■ Exercise goal ■
From the records below, extract only the lines running from the line with "<https://osboot.org/docs/hardware/> (NOTE: some" to the line with "hardware is already", both lines included, reproducing them exactly.

━━ Material supplied ━━

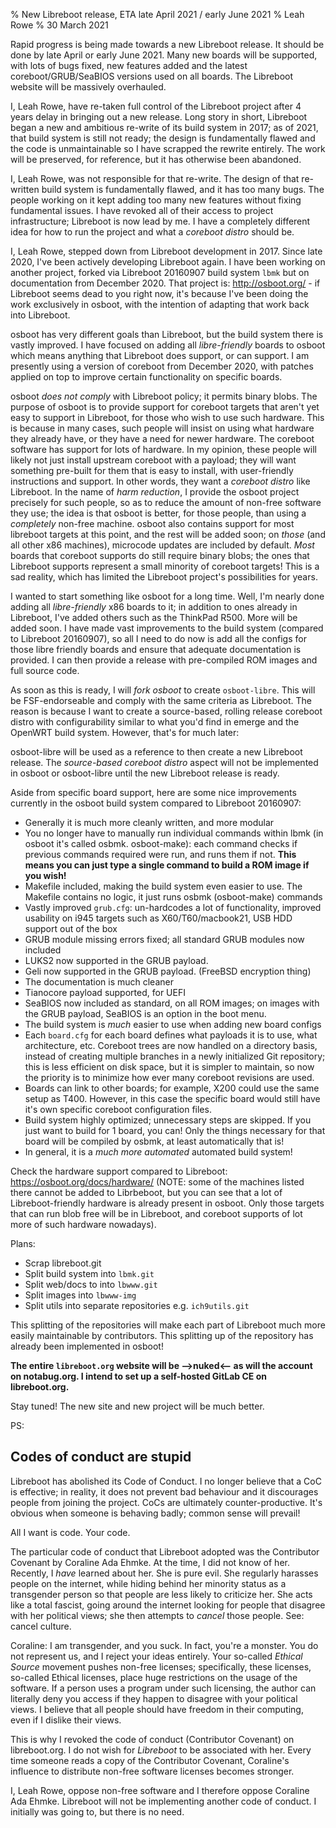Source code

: % New Libreboot release, ETA late April 2021 / early June 2021
% Leah Rowe
% 30 March 2021

Rapid progress is being made towards a new Libreboot release. It should be done
by late April or early June 2021. Many new boards will be supported, with lots
of bugs fixed, new features added and the latest coreboot/GRUB/SeaBIOS versions
used on all boards. The Libreboot website will be massively overhauled.

I, Leah Rowe, have re-taken full control of the Libreboot project after 4 years
delay in bringing out a new release. Long story in short, Libreboot began a new
and ambitious re-write of its build system in 2017; as of 2021, that build
system is still not ready; the design is fundamentally flawed and the code is
unmaintainable so I have scrapped the rewrite entirely. The work will be
preserved, for reference, but it has otherwise been abandoned.

I, Leah Rowe, was not responsible for that re-write. The design of that
re-written build system is fundamentally flawed, and it has too many bugs. The
people working on it kept adding too many new features without fixing
fundamental issues. I have revoked all of their access to project
infrastructure; Libreboot is now lead by me. I have a completely different idea
for how to run the project and what a *coreboot distro* should be.

I, Leah Rowe, stepped down from Libreboot development in 2017. Since late 2020,
I've been actively developing Libreboot again. I have been working on another
project, forked via Libreboot 20160907 build system `lbmk` but on documentation
from December 2020. That project is: <http://osboot.org/> - if Libreboot seems
dead to you right now, it's because I've been doing the work exclusively in
osboot, with the intention of adapting that work back into Libreboot.

osboot has very different goals than Libreboot, but the build system there is
vastly improved. I have focused on adding all *libre-friendly* boards to osboot
which means anything that Libreboot does support, or can support. I am
presently using a version of coreboot from December 2020, with patches applied
on top to improve certain functionality on specific boards.

osboot *does not comply* with Libreboot policy; it permits binary blobs. The
purpose of osboot is to provide support for coreboot targets that aren't
yet easy to support in Libreboot, for those who wish to use such hardware. This
is because in many cases, such people will insist on using what hardware they
already have, or they have a need for newer hardware. The coreboot software has
support for lots of hardware. In my opinion, these people will likely not just
install upstream coreboot with a payload; they will want something pre-built
for them that is easy to install, with user-friendly instructions and support.
In other words, they want a *coreboot distro* like Libreboot. In the name
of *harm reduction*, I provide the osboot project precisely for such people, so
as to reduce the amount of non-free software they use; the idea is that osboot
is better, for those people, than using a *completely* non-free machine. osboot
also contains support for most libreboot targets at this point, and the rest
will be added soon; on *those* (and all other x86 machines), microcode updates
are included by default. *Most* boards that coreboot supports do still require
binary blobs; the ones that Libreboot supports represent a small minority of
coreboot targets! This is a sad reality, which has limited the Libreboot
project's possibilities for years.

I wanted to start something like osboot for a long time. Well, I'm nearly done
adding all *libre-friendly* x86 boards to it; in addition to ones already in
Libreboot, I've added others such as the ThinkPad R500. More will be added
soon. I have made vast improvements to the build system (compared to Libreboot
20160907), so all I need to do now is add all the configs for those libre
friendly boards and ensure that adequate documentation is provided. I can then
provide a release with pre-compiled ROM images and full source code.

As soon as this is ready, I will *fork osboot* to create `osboot-libre`. This
will be FSF-endorseable and comply with the same criteria as Libreboot. The
reason is because I want to create a source-based, rolling release coreboot
distro with configurability similar to what you'd find in emerge and the
OpenWRT build system. However, that's for much later:

osboot-libre will be used as a reference to then create a new Libreboot release.
The *source-based coreboot distro* aspect will not be implemented in osboot or
osboot-libre until the new Libreboot release is ready.

Aside from specific board support, here are some nice improvements currently
in the osboot build system compared to Libreboot 20160907:

* Generally it is much more cleanly written, and more modular
* You no longer have to manually run individual commands within lbmk (in osboot
  it's called osbmk. osboot-make): each command checks if previous commands
  required were run, and runs them if not. **This means you can just type a
  single command to build a ROM image if you wish!**
* Makefile included, making the build system even easier to use. The Makefile
  contains no logic, it just runs osbmk (osboot-make) commands
* Vastly improved `grub.cfg`: un-hardcodes a lot of functionality, improved
  usability on i945 targets such as X60/T60/macbook21, USB HDD support out of
  the box
* GRUB module missing errors fixed; all standard GRUB modules now included
* LUKS2 now supported in the GRUB payload.
* Geli now supported in the GRUB payload. (FreeBSD encryption thing)
* The documentation is much cleaner
* Tianocore payload supported, for UEFI
* SeaBIOS now included as standard, on all ROM images; on images with the GRUB
  payload, SeaBIOS is an option in the boot menu.
* The build system is *much* easier to use when adding new board configs
* Each `board.cfg` for each board defines what payloads it is to use, what
  architecture, etc. Coreboot trees are now handled on a directory basis,
  instead of creating multiple branches in a newly initialized Git repository;
  this is less efficient on disk space, but it is simpler to maintain, so now
  the priority is to minimize how ever many coreboot revisions are used.
* Boards can link to other boards; for example, X200 could use the same setup
  as T400. However, in this case the specific board would still have it's own
  specific coreboot configuration files.
* Build system highly optimized; unnecessary steps are skipped. If you just
  want to build for 1 board, you can! Only the things necessary for that board
  will be compiled by osbmk, at least automatically that is!
* In general, it is a *much more automated* automated build system!

Check the hardware support compared to Libreboot:
<https://osboot.org/docs/hardware/> (NOTE: some of the machines listed there
cannot be added to Librbeboot, but you can see that a lot of Libreboot-friendly
hardware is already present in osboot. Only those targets that can run blob
free will be in Libreboot, and coreboot supports of lot more of such hardware
nowadays).

Plans:

* Scrap libreboot.git
* Split build system into `lbmk.git`
* Split web/docs to into `lbwww.git`
* Split images into `lbwww-img`
* Split utils into separate repositories e.g. `ich9utils.git`

This splitting of the repositories will make each part of Libreboot much more
easily maintainable by contributors. This splitting up of the repository has
already been implemented in osboot!

**The entire `libreboot.org` website will be -->nuked<-- as will the account on 
notabug.org. I intend to set up a self-hosted GitLab CE on libreboot.org.**

Stay tuned! The new site and new project will be much better.

PS:

Codes of conduct are stupid
---------------------------

Libreboot has abolished its Code of Conduct. I no longer believe that a CoC is
effective; in reality, it does not prevent bad behaviour and it discourages
people from joining the project. CoCs are ultimately counter-productive. It's
obvious when someone is behaving badly; common sense will prevail!

All I want is code. Your code.

The particular code of conduct that Libreboot adopted was the Contributor
Covenant by Coraline Ada Ehmke. At the time, I did not know of her. Recently,
I *have* learned about her. She is pure evil. She regularly harasses people on
the internet, while hiding behind her minority status as a transgender person
so that people are less likely to criticize her. She acts like a total fascist,
going around the internet looking for people that disagree with her political
views; she then attempts to *cancel* those people. See: cancel culture.

Coraline: I am transgender, and you suck. In fact, you're a monster. You do not
represent us, and I reject your ideas entirely. Your so-called *Ethical Source*
movement pushes non-free licenses; specifically, these licenses, so-called
Ethical licenses, place huge restrictions on the usage of the software. If a
person uses a program under such licensing, the author can literally deny you
access if they happen to disagree with your political views. I believe that all
people should have freedom in their computing, even if I dislike their views.

This is why I revoked the code of conduct (Contributor Covenant) on
libreboot.org. I do not wish for *Libreboot* to be associated with her. Every
time someone reads a copy of the Contributor Covenant, Coraline's influence to
distribute non-free software licenses becomes stronger.

I, Leah Rowe, oppose non-free software and I therefore oppose Coraline Ada
Ehmke. Libreboot will not be implementing another code of conduct. I initially
was going to, but there is no need.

━━━

■ Solved problem ■
<https://osboot.org/docs/hardware/> (NOTE: some of the machines listed there
cannot be added to Librbeboot, but you can see that a lot of Libreboot-friendly
hardware is already present in osboot. Only those targets that can run blob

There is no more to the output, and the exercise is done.